Most people anticipate seeing these, but these shy animals are more difficult to see than the active sea lions and historical tortoises. Keep on reading to find out more about the fascinating truth about Galapagos penguins.
Galapagos Penguin Fun Facts
A Little Species
Standing at just 48 to 50 centimeters, the Spheniscus mendiculus is your second-smallest penguin species. Weights about 2 kilograms, and they have a life span of approximately 15 to 20 decades. Covered in black, white, and gray feathers, they have a distinctive white border that runs behind their own eyes, around the ears, and down to the chin. Otherwise, these penguins game the blackhead and back alongside a white stomach found in most other species.
If you want to find some tuxedo-wearing penguins on your trip, then be sure to include Fernandina and Isabela Islands in your itinerary. Roughly 90% of Galapagos penguins are found in these locations, although they are also found in Santiago, Bartolome, Floreana, and northern Santa Cruz.
During the afternoon, the penguins retreat to the water for foraging excursions. At night, however, they return to the floor to sleep in burrows. They have their flippers oriented outward while resting. The strong and wealthy currents in the region make certain that the diurnal animals can find lots of food in the water whenever they are outside in the day.
Concerned about Sunburns
People often wonder why those penguins walk in a somewhat hunched manner. It is because their feet are sensitive to sunlight and may become burned. By hunching over slightly, they keep their feet in the color. They also extend their flippers to radiate excess heat and regulate body temperature.
Galapagos penguins bond for life. The couples will preen one another, and they frequently tap their partners using their invoice to show affection and create a stronger relationship. Their mating season depends on the food source, but it is generally between May and July.
The animals use cracks and depressions from the lava stones to lay their eggs. Both parents work together to incubate the eggs over a span of 40 days. Once the eggs hatch, the parents operate as a component to bring them food until their feathers develop and they’re able to leave the nest. Though they’re social creatures who live in colonies, penguins don’t get territorial about their personal space. They will protect their nesting place from neighboring penguins.
Galapagos penguins put between 1 and two eggs between May and January.
Employing body movements and vocalizations to communicate with each other, penguin sounds are like braying a donkey. Each one has unique sounds that allow it to identify its partner and offspring. In addition to flapping their wings in a type of dance to attract mates, they’ll also use wing movements and particular postures to push predators.
Many travelers dream of snorkeling in the Galapagos with all the penguins, but this type of encounter is actually quite rare. This is partly because the penguins are very fast. They dart through the water in search of their prey, and they won’t give folks around them much notice because they capture food. The penguin diet comprises anchovies, sardines, mullet, and much more, and it’s believed they might also feed on crustaceans.
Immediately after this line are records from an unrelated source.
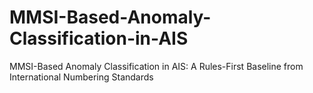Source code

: # MMSI-Based-Anomaly-Classification-in-AIS
MMSI-Based Anomaly Classification in AIS: A Rules-First Baseline from International Numbering Standards
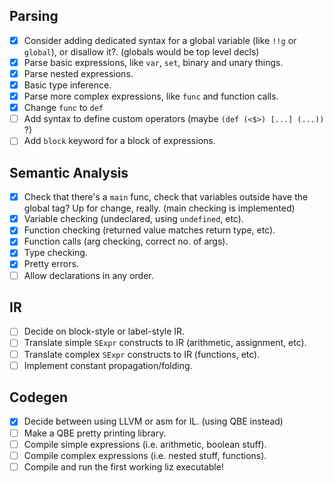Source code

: ## Parsing
- [x] Consider adding dedicated syntax for a global variable (like `!!g` or `global`), or disallow it?. (globals would be top level decls)
- [x] Parse basic expressions, like `var`, `set`, binary and unary things.
- [x] Parse nested expressions.
- [x] Basic type inference.
- [x] Parse more complex expressions, like `func` and function calls.
- [x] Change `func` to `def`
- [ ] Add syntax to define custom operators (maybe `(def (<$>) [...] (...))` ?)
- [ ] Add `block` keyword for a block of expressions.

## Semantic Analysis
- [x] Check that there's a `main` func, check that variables outside have the global tag? Up for change, really. (main checking is implemented)
- [x] Variable checking (undeclared, using `undefined`, etc).
- [x] Function checking (returned value matches return type, etc).
- [x] Function calls (arg checking, correct no. of args).
- [x] Type checking.
- [x] Pretty errors.
- [ ] Allow declarations in any order.

## IR
- [ ] Decide on block-style or label-style IR.
- [ ] Translate simple `SExpr` constructs to IR (arithmetic, assignment, etc).
- [ ] Translate complex `SExpr` constructs to IR (functions, etc).
- [ ] Implement constant propagation/folding.

## Codegen
- [x] Decide between using LLVM or asm for IL. (using QBE instead)
- [ ] Make a QBE pretty printing library.
- [ ] Compile simple expressions (i.e. arithmetic, boolean stuff).
- [ ] Compile complex expressions (i.e. nested stuff, functions).
- [ ] Compile and run the first working liz executable!
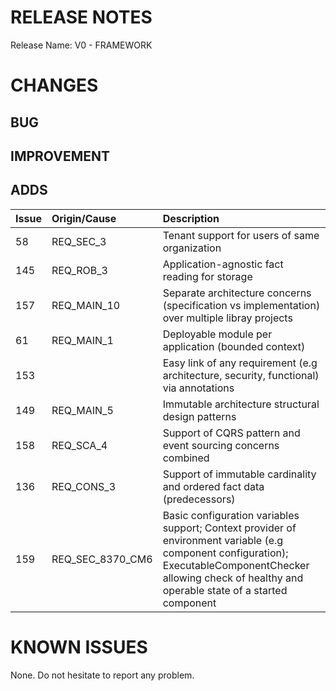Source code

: # RELEASE NOTES

Release Name: V0 - FRAMEWORK

# CHANGES
## BUG

## IMPROVEMENT

## ADDS
|Issue|Origin/Cause|Description|
|:--|:--|:--|
|58|REQ_SEC_3|Tenant support for users of same organization|
|145|REQ_ROB_3|Application-agnostic fact reading for storage|
|157|REQ_MAIN_10|Separate architecture concerns (specification vs implementation) over multiple libray projects|
|61|REQ_MAIN_1|Deployable module per application (bounded context)|
|153||Easy link of any requirement (e.g architecture, security, functional) via annotations|
|149|REQ_MAIN_5|Immutable architecture structural design patterns|
|158|REQ_SCA_4|Support of CQRS pattern and event sourcing concerns combined|
|136|REQ_CONS_3|Support of immutable cardinality and ordered fact data (predecessors)|
|159|REQ_SEC_8370_CM6|Basic configuration variables support; Context provider of environment variable (e.g component configuration); ExecutableComponentChecker allowing check of healthy and operable state of a started component|

# KNOWN ISSUES
None. Do not hesitate to report any problem.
Juveniles grow quickly; they approach adult size in just 30 to 40 days. Immature penguins continue to be easy to see as their feathers are a soft grey instead of the stark black, which comes from adulthood. They also develop the banding later so that they won’t have the exceptional markings of their parents.
When seeing the Galapagos, make sure you include some time for the penguins. If you are seeing with children, they’re guaranteed to be delighted by the penguins in case you’re fortunate enough to see them.